The company produces a minimum of three new choreographic works a year and performs an average of four to six productions every year. While the home base of the company is in Bergen, the company spends much time touring elsewhere in Norway (e.g. Oslo Opera House), but also abroad. Some recent international performances include:
- "Klokka 3 om ettermiddagen" (3 o'clock in the afternoon) by Ina Christel Johannessen at the "Ice hot – Nordic dance platform" festival in Stockholm, Sweden,
- "Corps de Walk" by Sharon Eyal in Turku, Finland, as a part of city's activities as a European Capital of Culture in 2011
- "Ambra" by Ina Christel Johannessen, a co-production between Carte Blanche and Iceland Dance Company staged at the Reykjavík Arts Festival and the Bergen International Festival.
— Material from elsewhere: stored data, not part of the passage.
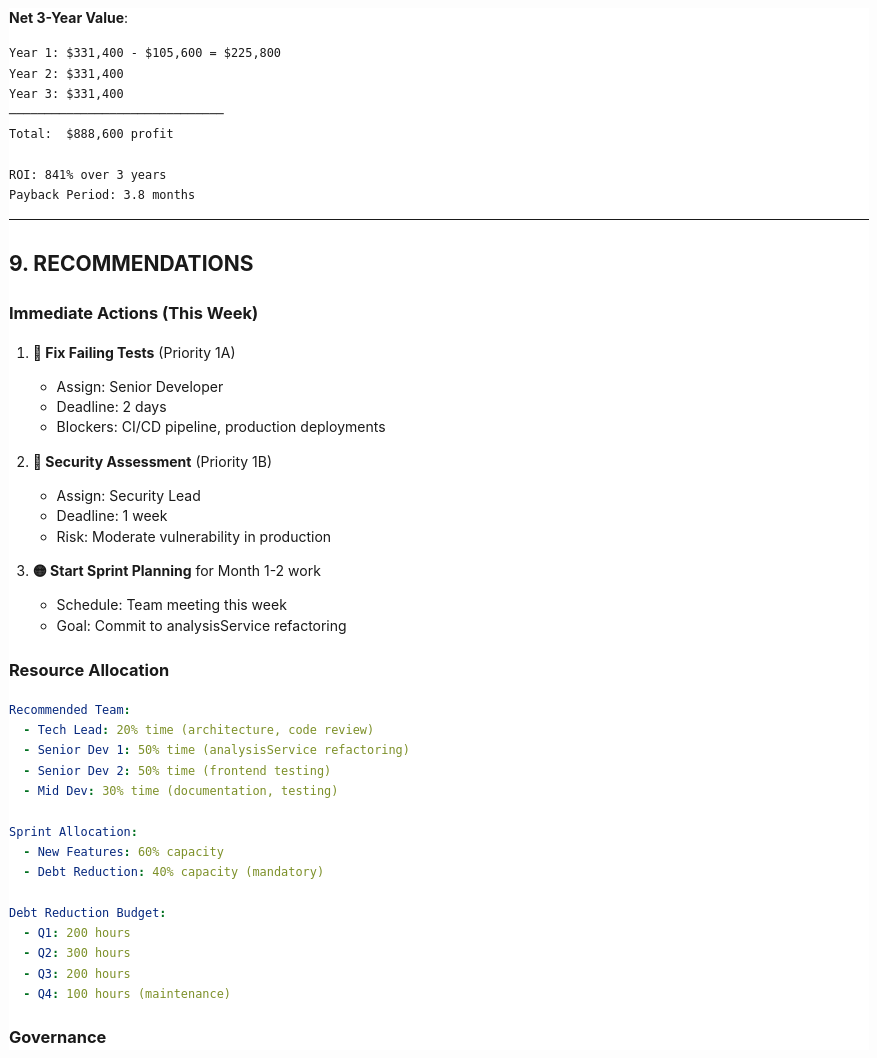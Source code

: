 **Net 3-Year Value**:

```
Year 1: $331,400 - $105,600 = $225,800
Year 2: $331,400
Year 3: $331,400
──────────────────────────────
Total:  $888,600 profit

ROI: 841% over 3 years
Payback Period: 3.8 months
```

---

## 9. RECOMMENDATIONS

### Immediate Actions (This Week)

1. **🔴 Fix Failing Tests** (Priority 1A)
   - Assign: Senior Developer
   - Deadline: 2 days
   - Blockers: CI/CD pipeline, production deployments

2. **🔴 Security Assessment** (Priority 1B)
   - Assign: Security Lead
   - Deadline: 1 week
   - Risk: Moderate vulnerability in production

3. **🟡 Start Sprint Planning** for Month 1-2 work
   - Schedule: Team meeting this week
   - Goal: Commit to analysisService refactoring

### Resource Allocation

```yaml
Recommended Team:
  - Tech Lead: 20% time (architecture, code review)
  - Senior Dev 1: 50% time (analysisService refactoring)
  - Senior Dev 2: 50% time (frontend testing)
  - Mid Dev: 30% time (documentation, testing)

Sprint Allocation:
  - New Features: 60% capacity
  - Debt Reduction: 40% capacity (mandatory)

Debt Reduction Budget:
  - Q1: 200 hours
  - Q2: 300 hours
  - Q3: 200 hours
  - Q4: 100 hours (maintenance)
```

### Governance
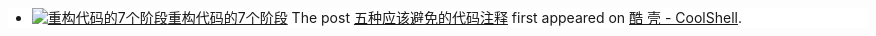* [![重构代码的7个阶段](https://coolshell.cn/wp-content/uploads/2011/08/538efefbjw1dt8f6ua5rpg-150x150.gif)](https://coolshell.cn/articles/5201.html)[重构代码的7个阶段](https://coolshell.cn/articles/5201.html)
The post [五种应该避免的代码注释](https://coolshell.cn/articles/2746.html) first appeared on [酷 壳 - CoolShell](https://coolshell.cn).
Johannessen received the 2008 Norwegian Critics Price for her choreography of Ambra.
- "Killer Pig" and "Love" by Sharon Eyal at the Jacob's Pillow Dance Festival, Becket, MA, USA

The company has an international crew of about 15 dancers. During the audition in January 2011, 170 candidates representing 28 nationalities were competing for two vacancies.

The history of Carte Blanche in Bergen starts in 1989, first as a regional dance theatre. After a turbulent start including a bankruptcy, the company has gained a solid position, and is currently the national contemporary dance theatre of Norway. Carte Blanche is owned and funded by the Norwegian state (70%), the County of Hordaland (15%) and the City of Bergen (15%).